インドが独立する2年前である1945年、P. N.パニッカー(P. N. Panicker)が代表を務める全トラヴァンコール図書館協会(All Travancore Library Association)は、新たな図書館の設立を試みた。その取り組みは、コチとマラバール地域へも拡大し、本の出版と普及が新たな段階へと到達した。ケララが州として誕生すると、図書館協会はケララ州図書館協議会(Kerala State Library Council)へ改組された。読書文化と州内の識字能力向上を促進するにあたって、ケララ州図書館協議会と書籍が重要な役割を果たした。この功績が称えられ、1975年にケララ州図書館協議会はユネスコ・クルプスカヤ・リテラシー賞(UNESCO Krupskaya literacy prize)を受賞した。現在ケララには、8千の付属図書館といくつかの私立図書館があり、この他にも千を超える高等教育機関、1万5千以上の学校図書館において学術図書館が稼働している。

これらすべてを通じて発展してきた読書文化が果たした基盤的な役割により、マラヤーラム語話者は知的・文化的に高められてきた。インドの他の州と比較しても、人々のグローバルな視点、社会化、生活水準においてケララが高い地位にあるのは、すべてこの読書文化のおかげである。ケララ州成立初期には予算の50%近くが教育に充てられ、地方の図書館を助成するための基金が設けられていた。今日でも地方の図書館と読書室を支援するために、地方自治体によって財産税と共に特別図書館税が徴収されている。

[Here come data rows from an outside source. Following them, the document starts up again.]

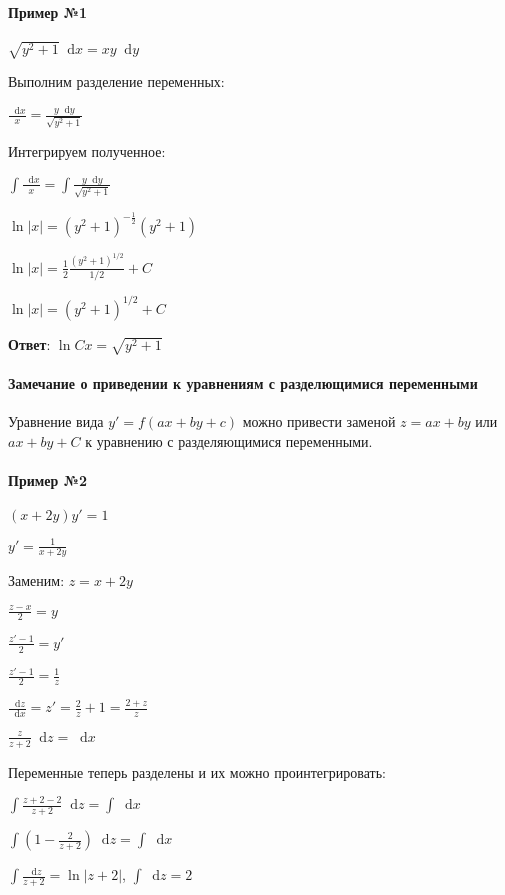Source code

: \documentclass{article}
\newcommand*\diff{\mathop{}\!\mathrm{d}}
\begin{document}
\paragraph{Пример №1}

$\sqrt{y^2 + 1} \diff x = xy \diff y$

Выполним разделение переменных:

$\frac{\diff x}{x} = \frac{y \diff y}{\sqrt{y^2 + 1}}$

Интегрируем полученное:

$\int \frac{\diff x}{x} = \int \frac{y \diff y}{\sqrt{y^2 + 1}}$

$\ln |x| = (y^2 + 1)^{-\frac{1}{2}} (y^2 + 1)$

$\ln |x| = \frac{1}{2} \frac{(y^2 + 1)^{1/2}}{1/2} + C$

$\ln |x| = (y^2 + 1)^{1/2} + C$

\textbf{Ответ}: $\ln Cx = \sqrt{y^2 + 1}$

\paragraph{Замечание о приведении к уравнениям с разделющимися переменными}

Уравнение вида $y' = f(ax + by + c)$ можно привести заменой $z = ax + by$ или $ax + by + C$ к уравнению с разделяющимися переменными.

\paragraph{Пример №2}

$(x + 2y) y' = 1$

$y' = \frac{1}{x + 2y}$

Заменим: $z = x + 2y$

$\frac{z - x}{2} = y$

$\frac{z' - 1}{2} = y'$

$\frac{z' - 1}{2} = \frac{1}{z}$

$\frac{\diff z}{\diff x} = z' = \frac{2}{z} + 1 = \frac{2 + z}{z}$

$\frac{z}{z + 2} \diff z = \diff x$

Переменные теперь разделены и их можно проинтегрировать:

$\int \frac{z + 2 - 2}{z + 2} \diff z = \int \diff x$

$\int (1 - \frac{2}{z + 2}) \diff z = \int \diff x$

$\int \frac{\diff z}{z + 2} = \ln |z + 2|$, $\int \diff z = 2$
\end{document}
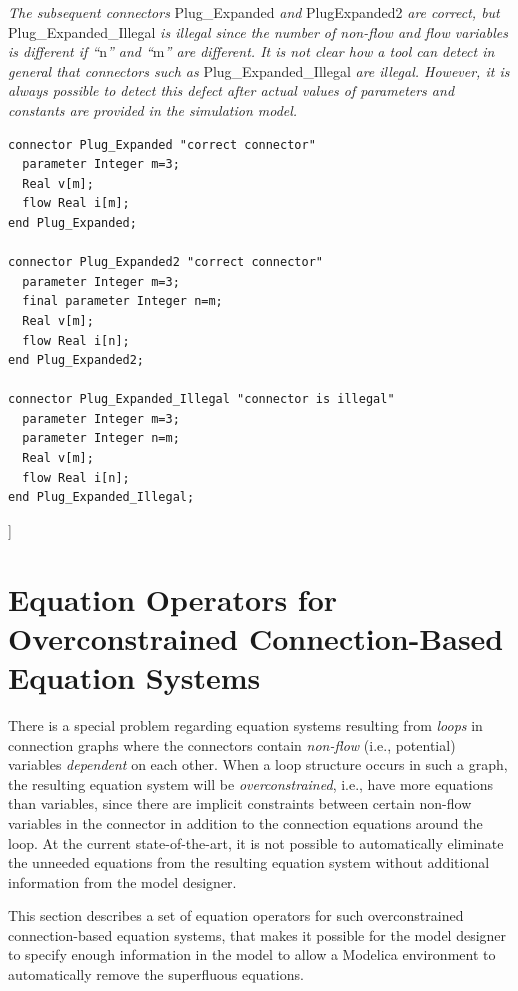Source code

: \documentclass[10pt,a4paper]{report}
\def\doublelabel#1{\label{#1}}
\begin{document}
\emph{The subsequent connectors} Plug\_Expanded \emph{and} PlugExpanded2
\emph{are correct, but} Plug\_Expanded\_Illegal \emph{is illegal since
the number of non-flow and flow variables is different if ``}n\emph{''
and ``}m\emph{'' are different. It is not clear how a tool can detect in
general that connectors such as} Plug\_Expanded\_Illegal \emph{are
illegal. However, it is always possible to detect this defect after
actual values of parameters and constants are provided in the simulation
model.}

\begin{lstlisting}[language=modelica]
connector Plug_Expanded "correct connector"
  parameter Integer m=3;
  Real v[m];
  flow Real i[m];
end Plug_Expanded;

connector Plug_Expanded2 "correct connector"
  parameter Integer m=3;
  final parameter Integer n=m;
  Real v[m];
  flow Real i[n];
end Plug_Expanded2;

connector Plug_Expanded_Illegal "connector is illegal"
  parameter Integer m=3;
  parameter Integer n=m;
  Real v[m];
  flow Real i[n];
end Plug_Expanded_Illegal;
\end{lstlisting}

{]}

\section{Equation Operators for Overconstrained Connection-Based Equation Systems}\doublelabel{equation-operators-for-overconstrained-connection-based-equation-systems1}

There is a special problem regarding equation systems resulting from
\emph{loops} in connection graphs where the connectors contain
\emph{non-flow} (i.e., potential) variables \emph{dependent} on each
other. When a loop structure occurs in such a graph, the resulting
equation system will be \emph{overconstrained}, i.e., have more
equations than variables, since there are implicit constraints between
certain non-flow variables in the connector in addition to the
connection equations around the loop. At the current state-of-the-art,
it is not possible to automatically eliminate the unneeded equations
from the resulting equation system without additional information from
the model designer.

This section describes a set of equation operators for such
overconstrained connection-based equation systems, that makes it
possible for the model designer to specify enough information in the
model to allow a Modelica environment to automatically remove the
superfluous equations.
\end{document}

およそ100社のベンチャーの出版社が、現在ケララで稼働しており、毎年3千冊以上の本が出版されている。そして、その3倍もの数の本が再版される。新刊は平均して千部から3千部印刷され、ベストセラー作家は5千から1万部を販売する。これらの本は数百件の書店、オンラインストア、ケララ中の学校やカレッジ・大学の図書館を通じて読者に届けられている。

ケララが高い購買力を持つ消費者社会となってきているとともに、マラヤーラム語話者には図書館に頼らずに、本を買うという習慣が定着しつつある。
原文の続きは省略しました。